On the occasion of Thanksgiving Day, we at Clearing Up pause to give some energy-related thanks. We also offer our best wishes to all of you for the upcoming holiday season.
I’m thankful for my 2015 Nissan Leaf electric car, even though it occasionally gives me range anxiety, because it allows me to contribute in a small way to the Northwest’s energy-supply transformation through transportation electrification and the gasoline I avoid using.
I’m also thankful for the region’s abundant hydroelectricity resource, warts and all, for “turning our darkness to dawn,” and I have high hopes that a compromise is possible for the profound fish issues besetting it.
And I’m thankful for the opportunity to recount, along with my talented colleagues, the fascinating stories of the regional energy landscape as it undergoes a profound tectonic shift. [Rick Adair]
Batteries are starting to show their real-world potential. They promise to do much more: better integrate intermittent resources, decrease grid congestion, help make non-wires solutions more practical, improve grid reliability, support microgrids, and so on and so on. It is a long list.
They won’t make good on every promise, but based on results so far, they likely will deliver on enough to make them critical electric-sector infrastructure.
Regulators and utilities continue grappling with how to evaluate the full benefit of batteries. The Montana PSC is confronting some of these questions in the Caithness Beaver Creek docket, which involves a proposed wind-plus-batteries facility.
The men and women of the Northwest Power and Conservation Council help make sense of how the myriad parts of the Northwest energy system fit together. Their tireless analytical work provides incalculable value to countless entities and individuals across and beyond the region, myself included. [Dan Catchpole]
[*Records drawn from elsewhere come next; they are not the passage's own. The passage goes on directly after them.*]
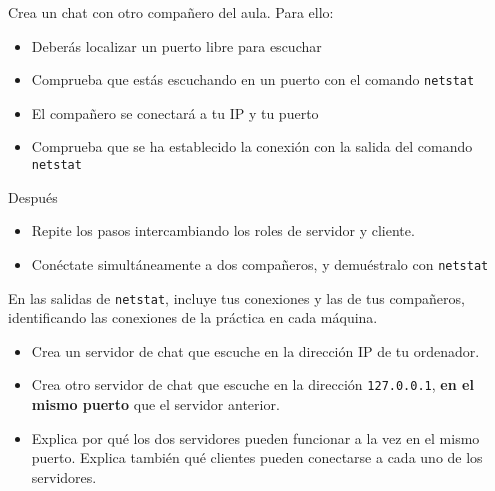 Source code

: \begin{homeworkProblem}
  Crea un chat con otro compañero del aula. Para ello:
  \begin{itemize}
  \item Deberás localizar un puerto libre para escuchar
  \item Comprueba que estás escuchando en un puerto con el comando \texttt{netstat}
  \item El compañero se conectará a tu IP y tu puerto
  \item Comprueba que se ha establecido la conexión con la salida del comando \texttt{netstat}
  \end{itemize}

  Después
  \begin{itemize}
  \item Repite los pasos intercambiando los roles de servidor y cliente.
  \item Conéctate simultáneamente a dos compañeros, y demuéstralo con \texttt{netstat}
  \end{itemize}

  En las salidas de \texttt{netstat}, incluye tus conexiones y las de tus compañeros, identificando las conexiones de la práctica en cada máquina.
\end{homeworkProblem}

\begin{homeworkProblem}
  \begin{itemize}
  \item Crea un servidor de chat que escuche en la dirección IP de tu ordenador.
  \item Crea otro servidor de chat que escuche en la dirección \texttt{127.0.0.1}, \textbf{en el mismo puerto} que el servidor anterior.
  \item Explica por qué los dos servidores pueden funcionar a la vez en el mismo puerto. Explica también qué clientes pueden conectarse a cada uno de los servidores.
  \end{itemize}
\end{homeworkProblem}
I am thankful for state utility commission staff members who take my calls and explain complicated issues. I am thankful for media relations people who return calls long before deadline and respond with actual answers to questions and not meaningless statements.
I’m thankful for clean and cold water, clean air, reliable electricity, and the men and women who keep the lights on.
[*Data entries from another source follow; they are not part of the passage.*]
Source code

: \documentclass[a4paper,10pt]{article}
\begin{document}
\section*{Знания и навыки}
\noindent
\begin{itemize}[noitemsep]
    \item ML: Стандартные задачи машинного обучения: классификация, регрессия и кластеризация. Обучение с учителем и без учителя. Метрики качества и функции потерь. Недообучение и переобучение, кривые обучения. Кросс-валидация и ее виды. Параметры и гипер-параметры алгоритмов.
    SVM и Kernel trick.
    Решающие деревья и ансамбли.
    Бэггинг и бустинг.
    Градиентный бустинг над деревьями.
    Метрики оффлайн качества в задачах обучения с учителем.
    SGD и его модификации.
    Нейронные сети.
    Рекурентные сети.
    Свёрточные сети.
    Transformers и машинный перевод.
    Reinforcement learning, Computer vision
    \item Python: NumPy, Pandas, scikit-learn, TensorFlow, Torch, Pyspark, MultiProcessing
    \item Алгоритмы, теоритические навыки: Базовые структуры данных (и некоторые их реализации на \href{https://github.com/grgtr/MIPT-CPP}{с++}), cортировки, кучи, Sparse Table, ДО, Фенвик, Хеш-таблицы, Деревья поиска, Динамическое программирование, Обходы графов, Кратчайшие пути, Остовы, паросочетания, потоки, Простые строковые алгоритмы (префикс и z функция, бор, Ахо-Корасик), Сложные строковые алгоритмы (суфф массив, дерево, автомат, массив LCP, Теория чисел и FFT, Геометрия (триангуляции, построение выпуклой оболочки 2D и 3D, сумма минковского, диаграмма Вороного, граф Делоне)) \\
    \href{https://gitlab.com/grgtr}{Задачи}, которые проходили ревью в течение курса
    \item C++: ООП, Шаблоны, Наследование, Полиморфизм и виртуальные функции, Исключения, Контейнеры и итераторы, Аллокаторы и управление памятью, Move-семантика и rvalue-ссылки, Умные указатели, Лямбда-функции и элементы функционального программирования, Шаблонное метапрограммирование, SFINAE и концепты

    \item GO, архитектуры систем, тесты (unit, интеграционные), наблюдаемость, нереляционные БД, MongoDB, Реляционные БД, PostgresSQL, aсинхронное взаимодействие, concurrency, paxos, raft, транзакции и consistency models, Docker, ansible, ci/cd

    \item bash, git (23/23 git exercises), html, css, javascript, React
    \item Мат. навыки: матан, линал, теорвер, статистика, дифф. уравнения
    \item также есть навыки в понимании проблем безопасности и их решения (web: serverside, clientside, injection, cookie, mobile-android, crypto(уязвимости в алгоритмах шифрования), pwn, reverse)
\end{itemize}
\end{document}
I’m thankful for the hard work and determination of my colleagues at NewsData, and for Pioneer Utility Resources for believing that journalism is worth investing in.
But most of all, I’m thankful for readers of Clearing Up!
Happy Thanksgiving! [Steve Ernst]
What am I thankful for in the energy world?
My propane stove where I will cook my Thanksgiving Day meal. My gasoline-fueled vehicle that I will use to visit friends and family. My cozy woodstove and my electricity, which make cold, dark winters more tolerable.
I live in an age with so many conveniences that have become necessities; it’s hard to count all of my blessings. But the truth is, I now worry about all these blessings and the fossil fuels they use, contributing to what increasingly feels like a climate emergency.
My job (which I am also grateful for) gives me the opportunity to read news, studies and press releases about energy issues in the Pacific Northwest. Diving deep into energy and fish issues these past two years has been quite an education. I think my biggest takeaway so far is that there are a lot of smart and passionate people, who work to keep our lights on, to transition wisely to cleaner energy sources, and to be prepared for our future energy needs.
So this year, I am grateful that some of the best minds in the world are working to resolve our climate crisis and the energy issues that surround it. [K.C. Mehaffey]
I'm thankful for many things, including about energy; here I'll highlight two.
One is dependable electricity. Having experienced an eight-day power outage at home 13 years ago, visited our Peace Corps-serving daughter in a grid-less village in West Africa in 2017, and followed the recent widespread forced blackouts in California . . . I strive to be grateful for all the things flowing electrons enable, from refrigerated food/drinks to public services (e.g. traffic lights, wastewater systems) to our commercial/industrial economy to healthcare services to information/entertainment on our screens to you name it . . . We live large in our society—largely because of electricity. And its increasing decarbonization is due thanks as well.
A second is the Western energy community to which we belong (I include our NewsData and Pioneer Utility Resources colleagues here). I'm thankful to know, learn from, share information, laughs and stories, and otherwise be involved with so many bright, committed, thoughtful and engaging people. Even with our varied locations, backgrounds, organizations, perspectives, agendas and personalities, we are ultimately a collective enterprise toward a better energy world (however you define that). I'm thankful to be part of it.